The pain seizes me again and I scream, but the man on the horse can’t hear me—he’s way up there, Zeus in the saddle, and me all the way down here, my head all gummed up, one thick pulse of pain. I flip myself over, blink up at the dark storm-filled sky. The man with the black hat, he’s got the rifle in one hand, the horse’s reins in the other hand, he’s like a painting from a battle scene, cavalry charge, avenging horsemen. “My name is Palace,” I try to say, just moving my mouth, my tongue lolling free, and rain falls into my mouth and I think about those turkeys you hear of that die from drowning, staring idiotically, open-mouthed, up into the rain. The horse shuffles agitatedly to and fro, the man steadies him with the reins. My dog is dodging confusedly around the feet of the larger animal. Wild pinpricks of light are exploding across the black horizon of my vision, and my mouth gapes open, rain pouring in.

 

I fumble again for words and fail, can’t speak.

 

My assailant, the Amish man in the black hat, is saying “easy, girl, easy” to his horse, and then he slides down off the saddle and his boots land in front of my eyes in the dirt. I am staring at his boots. Feeling new tenderness in my side. A broken rib. Maybe a number of them.

 

“You must leave,” says the man, crouching down, his face filling my vision. Big eyes, thick black chinstrap beard streaked with gray.

 

“I just need to ask you a couple of questions,” I say—try to say—I don’t know if I say it or not. I gurgle.

 

The man pulls back, stands up straight. Along with the gun he carries a pitchfork on a strap across his back. A long wooden handle with three pointed tines, a simple, brutal implement. He towers over me Satanlike: the beard, the pitchfork, the glare. I just need to ask him a couple of questions. I open my mouth and my mouth fills with blood. Blood is washing down my face; my forehead must have split on a stone on the path. This is bad. This is a problem. Blood on my face from a cut in my head, blood choking up to drown me from my insides. Blood on the knives and in the sink.

 

The man takes the pitchfork down off his back, jabs me in the chest with one curving prong, like a cop rousting a drunk. It’s definitely more than one rib. I can feel them, clawing my insides like spiny fingers.

 

“You must leave,” he says again.

 

“Wait, though,” I manage, heaving breath, peering up at him. “Wait.
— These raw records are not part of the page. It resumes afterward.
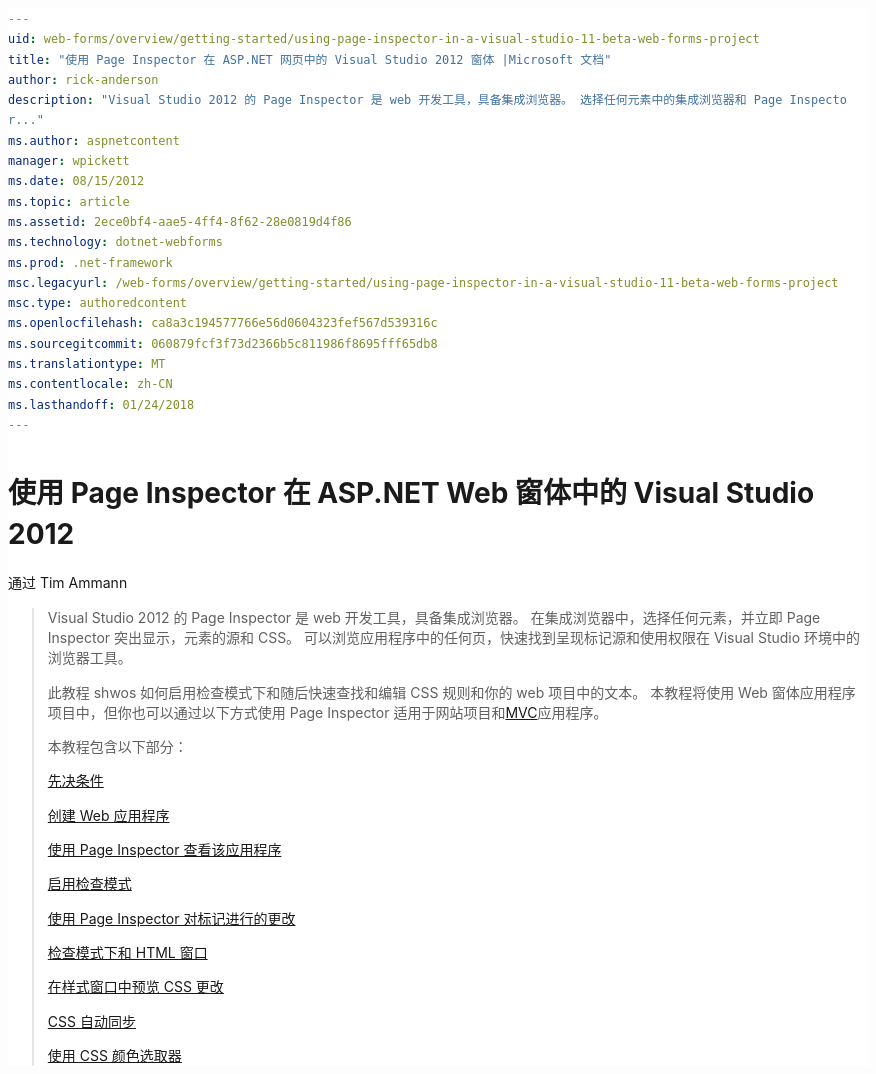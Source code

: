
 ```yaml
---
uid: web-forms/overview/getting-started/using-page-inspector-in-a-visual-studio-11-beta-web-forms-project
title: "使用 Page Inspector 在 ASP.NET 网页中的 Visual Studio 2012 窗体 |Microsoft 文档"
author: rick-anderson
description: "Visual Studio 2012 的 Page Inspector 是 web 开发工具，具备集成浏览器。 选择任何元素中的集成浏览器和 Page Inspector..."
ms.author: aspnetcontent
manager: wpickett
ms.date: 08/15/2012
ms.topic: article
ms.assetid: 2ece0bf4-aae5-4ff4-8f62-28e0819d4f86
ms.technology: dotnet-webforms
ms.prod: .net-framework
msc.legacyurl: /web-forms/overview/getting-started/using-page-inspector-in-a-visual-studio-11-beta-web-forms-project
msc.type: authoredcontent
ms.openlocfilehash: ca8a3c194577766e56d0604323fef567d539316c
ms.sourcegitcommit: 060879fcf3f73d2366b5c811986f8695fff65db8
ms.translationtype: MT
ms.contentlocale: zh-CN
ms.lasthandoff: 01/24/2018
---
```

<a name="using-page-inspector-for-visual-studio-2012-in-aspnet-web-forms"></a>使用 Page Inspector 在 ASP.NET Web 窗体中的 Visual Studio 2012
====================
通过 Tim Ammann

> Visual Studio 2012 的 Page Inspector 是 web 开发工具，具备集成浏览器。 在集成浏览器中，选择任何元素，并立即 Page Inspector 突出显示，元素的源和 CSS。 可以浏览应用程序中的任何页，快速找到呈现标记源和使用权限在 Visual Studio 环境中的浏览器工具。
> 
> 此教程 shwos 如何启用检查模式下和随后快速查找和编辑 CSS 规则和你的 web 项目中的文本。 本教程将使用 Web 窗体应用程序项目中，但你也可以通过以下方式使用 Page Inspector 适用于网站项目和[MVC](https://go.microsoft.com/?linkid=9802002)应用程序。
> 
> 本教程包含以下部分：
> 
> [先决条件](#_1_prerequisites)
> 
> [创建 Web 应用程序](#_2_creating_a)
> 
> [使用 Page Inspector 查看该应用程序](#_3_using_page)
> 
> [启用检查模式](#_4_inspection_mode)
> 
> [使用 Page Inspector 对标记进行的更改](#_5_using_page)
> 
> [检查模式下和 HTML 窗口](#_6_inspection_mode)
> 
> [在样式窗口中预览 CSS 更改](#_7_previewing_css)
> 
> [CSS 自动同步](#css_auto_sync)
> 
> [使用 CSS 颜色选取器](#css_color_picker)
I need to ask you a couple of questions.”

 

“No.” His brows darken. Rain drips down around the brim of his hat. “No.”

 

“I’m looking for a man or men who—”

 

“No. Stop.” He pushes at me again with the pitchfork, right in the chest, and the pain dances up my rib cage, into my brain, like a fork of lightning. I picture myself pinned to the road, wriggling, stuck into the ground like an insect. Still, I talk, I keep talking, I don’t know why.

 

“I’m looking for someone who did some concrete work.”

 

“You must leave.”

 

The man starts muttering to himself in a foreign language. Swedish? No. I try to remember what I know about Amish people. German? The man bows his head, clasps his hands together and keeps talking in the low, guttural stream of speech, and while he is doing that I struggle to my feet, get dizzy, fall down.